In a 2001 interview on National Review Online, Nitschke told NRO’s Kathryn Jean Lopez who he thought ought to qualify for access to his “suicide pill”: “[A]ll people qualify, not just those with the training, knowledge, or resources to find out how to ‘give away’ their life…If we are to remain consistent and we believe that the individual has the right to dispose of their life, we should not erect artificial barriers in the way of subgroups that don’t meet our criteria.”

“This would mean,” Nitschke continued, “that the so-called peaceful pill should be available in the supermarkets so that those old enough to understand death could obtain death peacefully at the time of their choosing.”

Wesley Smith, a lawyer and writer on bioethical issues, said that the rhetoric of relieving suffering masks a dark and dehumanizing motive.
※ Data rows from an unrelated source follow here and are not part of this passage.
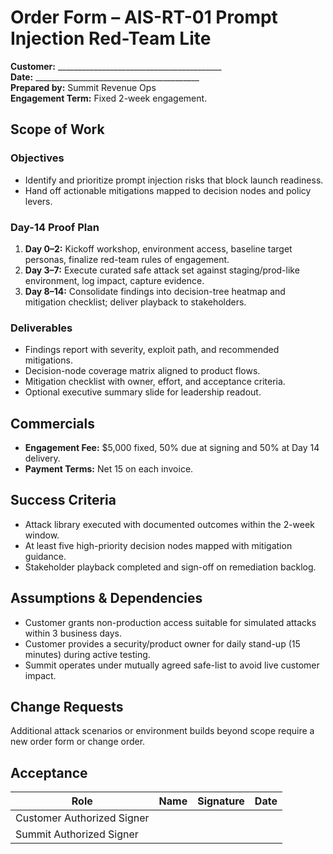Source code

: # Order Form – AIS-RT-01 Prompt Injection Red-Team Lite

**Customer:** _________________________________________  
**Date:** _________________________________________  
**Prepared by:** Summit Revenue Ops  
**Engagement Term:** Fixed 2-week engagement.

## Scope of Work

### Objectives
- Identify and prioritize prompt injection risks that block launch readiness.
- Hand off actionable mitigations mapped to decision nodes and policy levers.

### Day-14 Proof Plan
1. **Day 0–2:** Kickoff workshop, environment access, baseline target personas, finalize red-team rules of engagement.
2. **Day 3–7:** Execute curated safe attack set against staging/prod-like environment, log impact, capture evidence.
3. **Day 8–14:** Consolidate findings into decision-tree heatmap and mitigation checklist; deliver playback to stakeholders.

### Deliverables
- Findings report with severity, exploit path, and recommended mitigations.
- Decision-node coverage matrix aligned to product flows.
- Mitigation checklist with owner, effort, and acceptance criteria.
- Optional executive summary slide for leadership readout.

## Commercials
- **Engagement Fee:** $5,000 fixed, 50% due at signing and 50% at Day 14 delivery.
- **Payment Terms:** Net 15 on each invoice.

## Success Criteria
- Attack library executed with documented outcomes within the 2-week window.
- At least five high-priority decision nodes mapped with mitigation guidance.
- Stakeholder playback completed and sign-off on remediation backlog.

## Assumptions & Dependencies
- Customer grants non-production access suitable for simulated attacks within 3 business days.
- Customer provides a security/product owner for daily stand-up (15 minutes) during active testing.
- Summit operates under mutually agreed safe-list to avoid live customer impact.

## Change Requests
Additional attack scenarios or environment builds beyond scope require a new order form or change order.

## Acceptance

| Role | Name | Signature | Date |
| --- | --- | --- | --- |
| Customer Authorized Signer |  |  |  |
| Summit Authorized Signer |  |  |  |
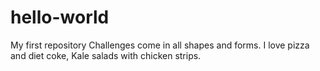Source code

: # hello-world
My first repository
Challenges come in all shapes and forms. I love pizza and diet coke, Kale salads with chicken strips.
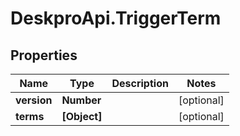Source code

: # DeskproApi.TriggerTerm

## Properties
Name | Type | Description | Notes
------------ | ------------- | ------------- | -------------
**version** | **Number** |  | [optional] 
**terms** | **[Object]** |  | [optional]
“Euthanasia is not the answer,” Smith wrote, “it is not the solution, it is not the overcoming of disease and disability. Rather, it is total surrender to them, it is the abandonment of the most vulnerable among us to killing over caring, it is to claim that some human beings have lives not worth living or protecting.”

“A lot of people fit into the categories the late Mayor would consign to a killable caste. And his apparent indifference to the utter subversive philosophy of Nitschke and the man’s disgraceful past conduct is shameful,” Smith continued.

Nitschke, a medical doctor, travels Australia and New Zealand giving instruction in how to commit suicide and he manufactures and distributes plastic suicide bags called, “Exit Bags”. Nitschke is a secular humanist and in 1998 was named Australian Humanist of the Year by the Council of Australian Humanist Societies. He successfully campaigned to have a legal euthanasia law passed in Australia’s Northern Territory and was responsible for four people ending their lives before the law was overturned by the federal government.

In 2002, Nitschke “assisted” the barbiturate suicide of Nancy Crick, claiming that her bowel cancer had returned. He later admitted that Crick had not been ill when she died. 

In January 2007, Nitschke published the controversial book “The Peaceful Pill Handbook”, which was prohibited by the federal censorship regulator, the Australian Office of Film and Literature Classification at the end of February 2007. The book was banned in New Zealand in June 2007 by that country’s Office of Film and Literature Classification.